> _What you need to do_
From top to bottom, return the records that follow exactly.

> _Listed entries_
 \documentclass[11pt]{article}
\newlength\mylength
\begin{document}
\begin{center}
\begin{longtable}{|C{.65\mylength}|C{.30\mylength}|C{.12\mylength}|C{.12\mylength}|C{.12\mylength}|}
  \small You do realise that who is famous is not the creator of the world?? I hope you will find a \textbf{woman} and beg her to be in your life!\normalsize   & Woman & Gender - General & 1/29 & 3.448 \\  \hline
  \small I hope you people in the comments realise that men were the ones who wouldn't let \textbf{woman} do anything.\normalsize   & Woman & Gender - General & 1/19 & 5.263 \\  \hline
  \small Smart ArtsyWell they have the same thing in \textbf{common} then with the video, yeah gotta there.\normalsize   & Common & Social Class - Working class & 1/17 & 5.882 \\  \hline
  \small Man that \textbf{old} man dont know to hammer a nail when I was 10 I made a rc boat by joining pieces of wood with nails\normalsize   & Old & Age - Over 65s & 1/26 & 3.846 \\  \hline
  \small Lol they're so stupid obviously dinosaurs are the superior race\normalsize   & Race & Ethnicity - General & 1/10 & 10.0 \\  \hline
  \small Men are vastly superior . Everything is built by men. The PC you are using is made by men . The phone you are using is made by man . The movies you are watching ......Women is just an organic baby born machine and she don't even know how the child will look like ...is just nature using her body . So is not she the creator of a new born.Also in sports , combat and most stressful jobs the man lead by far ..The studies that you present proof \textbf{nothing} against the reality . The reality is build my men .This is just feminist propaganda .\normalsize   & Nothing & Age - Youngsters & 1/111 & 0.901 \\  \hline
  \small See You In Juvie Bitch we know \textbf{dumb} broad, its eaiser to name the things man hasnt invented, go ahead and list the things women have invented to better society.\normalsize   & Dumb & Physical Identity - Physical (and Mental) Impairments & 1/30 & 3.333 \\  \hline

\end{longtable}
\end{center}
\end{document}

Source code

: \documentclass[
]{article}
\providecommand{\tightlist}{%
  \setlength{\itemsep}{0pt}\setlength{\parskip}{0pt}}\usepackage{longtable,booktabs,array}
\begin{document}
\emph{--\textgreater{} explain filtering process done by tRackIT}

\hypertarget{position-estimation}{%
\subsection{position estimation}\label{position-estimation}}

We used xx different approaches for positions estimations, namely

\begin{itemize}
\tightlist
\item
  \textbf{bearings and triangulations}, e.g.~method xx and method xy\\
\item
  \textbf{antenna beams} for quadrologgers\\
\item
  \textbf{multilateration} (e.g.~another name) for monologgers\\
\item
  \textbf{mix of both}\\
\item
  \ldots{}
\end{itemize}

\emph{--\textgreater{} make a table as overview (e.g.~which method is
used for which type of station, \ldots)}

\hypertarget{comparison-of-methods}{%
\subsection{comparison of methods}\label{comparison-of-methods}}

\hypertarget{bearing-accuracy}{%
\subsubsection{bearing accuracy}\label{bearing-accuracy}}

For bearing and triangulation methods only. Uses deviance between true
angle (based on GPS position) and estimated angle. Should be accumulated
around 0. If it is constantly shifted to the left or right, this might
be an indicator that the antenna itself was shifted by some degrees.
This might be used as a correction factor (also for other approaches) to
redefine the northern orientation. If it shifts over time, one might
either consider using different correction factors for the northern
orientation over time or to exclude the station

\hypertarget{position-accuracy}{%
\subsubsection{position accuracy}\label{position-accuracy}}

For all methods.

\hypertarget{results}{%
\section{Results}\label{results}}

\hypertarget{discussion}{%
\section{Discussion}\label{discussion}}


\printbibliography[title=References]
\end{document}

> _Exercise solution_
 \documentclass[11pt]{article}
\newlength\mylength
\begin{document}
\begin{center}
\begin{longtable}{|C{.65\mylength}|C{.30\mylength}|C{.12\mylength}|C{.12\mylength}|C{.12\mylength}|}
  \small You do realise that who is famous is not the creator of the world?? I hope you will find a \textbf{woman} and beg her to be in your life!\normalsize   & Woman & Gender - General & 1/29 & 3.448 \\  \hline
  \small I hope you people in the comments realise that men were the ones who wouldn't let \textbf{woman} do anything.\normalsize   & Woman & Gender - General & 1/19 & 5.263 \\  \hline
  \small Smart ArtsyWell they have the same thing in \textbf{common} then with the video, yeah gotta there.\normalsize   & Common & Social Class - Working class & 1/17 & 5.882 \\  \hline
  \small Man that \textbf{old} man dont know to hammer a nail when I was 10 I made a rc boat by joining pieces of wood with nails\normalsize   & Old & Age - Over 65s & 1/26 & 3.846 \\  \hline
  \small Lol they're so stupid obviously dinosaurs are the superior race\normalsize   & Race & Ethnicity - General & 1/10 & 10.0 \\  \hline
  \small Men are vastly superior . Everything is built by men. The PC you are using is made by men . The phone you are using is made by man . The movies you are watching ......Women is just an organic baby born machine and she don't even know how the child will look like ...is just nature using her body . So is not she the creator of a new born.Also in sports , combat and most stressful jobs the man lead by far ..The studies that you present proof \textbf{nothing} against the reality . The reality is build my men .This is just feminist propaganda .\normalsize   & Nothing & Age - Youngsters & 1/111 & 0.901 \\  \hline
  \small See You In Juvie Bitch we know \textbf{dumb} broad, its eaiser to name the things man hasnt invented, go ahead and list the things women have invented to better society.\normalsize   & Dumb & Physical Identity - Physical (and Mental) Impairments & 1/30 & 3.333 \\  \hline

\end{longtable}
\end{center}
\end{document}

Source code

: \documentclass[
]{article}
\providecommand{\tightlist}{%
  \setlength{\itemsep}{0pt}\setlength{\parskip}{0pt}}\usepackage{longtable,booktabs,array}
\begin{document}
\emph{--\textgreater{} explain filtering process done by tRackIT}

\hypertarget{position-estimation}{%
\subsection{position estimation}\label{position-estimation}}

We used xx different approaches for positions estimations, namely

\begin{itemize}
\tightlist
\item
  \textbf{bearings and triangulations}, e.g.~method xx and method xy\\
\item
  \textbf{antenna beams} for quadrologgers\\
\item
  \textbf{multilateration} (e.g.~another name) for monologgers\\
\item
  \textbf{mix of both}\\
\item
  \ldots{}
\end{itemize}

\emph{--\textgreater{} make a table as overview (e.g.~which method is
used for which type of station, \ldots)}

\hypertarget{comparison-of-methods}{%
\subsection{comparison of methods}\label{comparison-of-methods}}

\hypertarget{bearing-accuracy}{%
\subsubsection{bearing accuracy}\label{bearing-accuracy}}

For bearing and triangulation methods only. Uses deviance between true
angle (based on GPS position) and estimated angle. Should be accumulated
around 0. If it is constantly shifted to the left or right, this might
be an indicator that the antenna itself was shifted by some degrees.
This might be used as a correction factor (also for other approaches) to
redefine the northern orientation. If it shifts over time, one might
either consider using different correction factors for the northern
orientation over time or to exclude the station

\hypertarget{position-accuracy}{%
\subsubsection{position accuracy}\label{position-accuracy}}

For all methods.

\hypertarget{results}{%
\section{Results}\label{results}}

\hypertarget{discussion}{%
\section{Discussion}\label{discussion}}


\printbibliography[title=References]
\end{document}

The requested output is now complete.